The planet Mercury will perform a transit across the Sun today, in an event that will be visible right across most of the northern hemisphere, creating great excitement among those who spend their time staring into space.
Between 11.12am and 6.41pm (GMT) on Monday May 9th, a small speck will crawl across the face of the Sun. Although the distance between us and our nextdoor-but-one neighbour (48 million miles) will make it appear to move slowly, Mercury is actually the fastest planet in our solar system, hurtling along at a rather reckless 105,947 miles (170,505 kilometers) per hour.
The impatient planet performs a loop of the Sun every 88 days (in Earth time), but it spins on its own axis much slower than our own globe, with a Mercury day lasting for 58 Earth days. So, in other words, each day on Mercury lasts two-thirds of a local year.
The first rock from the Sun is a enigmatic little planet. It bears the scars of a violent volcanic past, and NASA’s recent MESSENGER mission revealed the surprising fact that its earliest crust was made of graphite. Its atmosphere is thin, but it contains helium.
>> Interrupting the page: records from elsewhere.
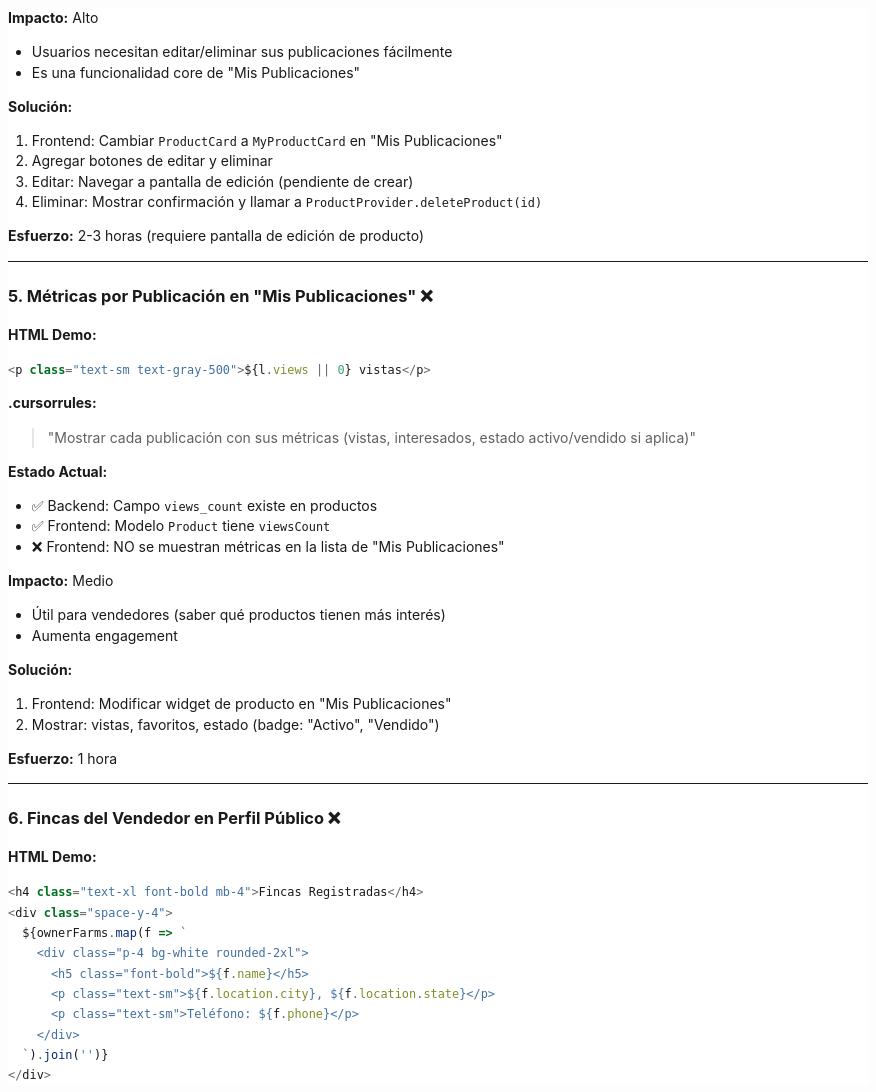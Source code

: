 **Impacto:** Alto
- Usuarios necesitan editar/eliminar sus publicaciones fácilmente
- Es una funcionalidad core de "Mis Publicaciones"

**Solución:**
1. Frontend: Cambiar `ProductCard` a `MyProductCard` en "Mis Publicaciones"
2. Agregar botones de editar y eliminar
3. Editar: Navegar a pantalla de edición (pendiente de crear)
4. Eliminar: Mostrar confirmación y llamar a `ProductProvider.deleteProduct(id)`

**Esfuerzo:** 2-3 horas (requiere pantalla de edición de producto)

---

### 5. **Métricas por Publicación en "Mis Publicaciones"** ❌
**HTML Demo:**
```javascript
<p class="text-sm text-gray-500">${l.views || 0} vistas</p>
```

**.cursorrules:**
> "Mostrar cada publicación con sus métricas (vistas, interesados, estado activo/vendido si aplica)"

**Estado Actual:**
- ✅ Backend: Campo `views_count` existe en productos
- ✅ Frontend: Modelo `Product` tiene `viewsCount`
- ❌ Frontend: NO se muestran métricas en la lista de "Mis Publicaciones"

**Impacto:** Medio
- Útil para vendedores (saber qué productos tienen más interés)
- Aumenta engagement

**Solución:**
1. Frontend: Modificar widget de producto en "Mis Publicaciones"
2. Mostrar: vistas, favoritos, estado (badge: "Activo", "Vendido")

**Esfuerzo:** 1 hora

---

### 6. **Fincas del Vendedor en Perfil Público** ❌
**HTML Demo:**
```javascript
<h4 class="text-xl font-bold mb-4">Fincas Registradas</h4>
<div class="space-y-4">
  ${ownerFarms.map(f => `
    <div class="p-4 bg-white rounded-2xl">
      <h5 class="font-bold">${f.name}</h5>
      <p class="text-sm">${f.location.city}, ${f.location.state}</p>
      <p class="text-sm">Teléfono: ${f.phone}</p>
    </div>
  `).join('')}
</div>
```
With a diameter of 4,879km, Mercury is the smallest planet in our solar system—in fact it’s not much bigger than Earth’s Moon—and therefore its transit across the sun will be a little harder to follow than that of Venus, the other celestial body that lies between us and our nearest star. Transits of Venus come in pairs separated by eight years, with intervals between each pair lasting over a century.
However, it was whilst watching Mercury performing a transit in 1677 that the English astronomer Edmund Halley suddenly realised that it would be possible to figure out the size of the cosmos (or at least the distance between Earth and the Sun) by timing a planetary transit from two separate points on our own planet, and then using the distance between those two points and some tricky trigonometry.
It was this eureka moment that led to Captain James Cook being sent to Tahiti for the transit of Venus in 1769, while other ships and observers were sent to the North Cape and Hudson Bay. Cook later observed a transit of Mercury from New Zealand, in a spot that he named Mercury Bay.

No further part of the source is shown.